Thursday, March 23, 2006

Trust

Why is it so hard to trust God? He's taken such good care of me and yet every time I am in some sort of bad situation I immediately don't trust Him and try to take care of it on my own. But then maybe I don't trust Him during the good times either, it's just like what CS Lewis talks about in "A Grief Observed" when he says,
"You never know how much you really believe anything until its truth or falsehood becomes a matter of life and death to you. It is easy to say you believe a rope to be strong and sound as long as you are merely using it to cord a box. But suppose you had to hang by that rope over a precipice. Wouldn't you then first discover how much you really trusted it?"
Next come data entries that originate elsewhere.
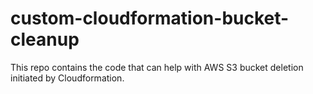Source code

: # custom-cloudformation-bucket-cleanup
This repo contains the code that can help with AWS S3 bucket deletion initiated by Cloudformation. 

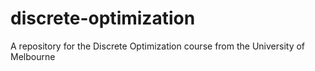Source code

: # discrete-optimization
A repository for the Discrete Optimization course from the University of Melbourne 
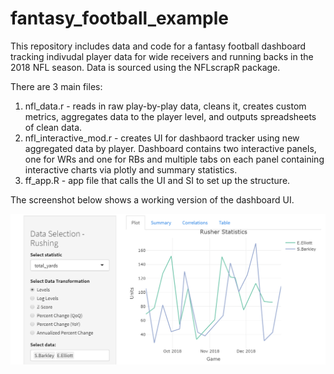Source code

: # fantasy_football_example


This repository includes data and code for a fantasy football dashboard tracking indivudal player data for wide receivers and running backs in the 2018 NFL season. Data is sourced using the NFLscrapR package.

There are 3 main files:
1) nfl_data.r - reads in raw play-by-play data, cleans it, creates custom metrics, aggregates data to the player level, and outputs spreadsheets of clean data.
2) nfl_interactive_mod.r - creates UI for dashbaord tracker using new aggregated data by player. Dashboard contains two interactive panels, one for WRs and one for RBs and multiple tabs on each panel containing interactive charts via plotly and summary statistics.
3) ff_app.R - app file that calls the UI and SI to set up the structure. 

The screenshot below shows a working version of the dashboard UI. 

![alt text](https://github.com/kelloggdataanalytics/fantasy_football_example/blob/master/dashboard_screenshot.PNG)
I guess in the good times, I don't really have much to trust Him with, but when the tough stuff comes, I find that I really don't trust God as much as I should and would like.
I read Acts 4: 23-31 today and the verses 29 and 31 caught my attention. They ask for the Holy Spirit to come upon them so that they can speak the word of God boldly. It's interesting because people don't really talk about the Holy Spirit much. We really don't seem to know much about Him. I wonder what would happen if people began asking for the Holy Spirit to come upon them so that they could preach the word of God boldly (and meant it). I wonder how dramatically that would change the Church and our ministry. I wonder if everyone would go out and preach. Probably not since we need different parts of the Body and they have different functions (surprise, surprise). I wonder what my role is in the Body. I can't seem to figure out what my gifts are. I mean, I enjoy serving others. I just don't know what ways I would be best at. I guess God will reveal that to me in due time as I keep searching.
My grandma is alright. Stable, in that slowly spiraling down way. I guess I should re-read "A Grief Observed" soon. For some reason, I just can't deal with the fact that my grandma's dying. I attempt to avoid thinking about it at all times. But it still hurts. I guess it's just a dull hurt that I push away and try to ignore, thinking it will go away over time. Maybe God will have to drag it out of me like he did my bitterness towards Papa.
What is forgiveness? What does it look like in practice? I have my own idea, but I want to know what ya'll think.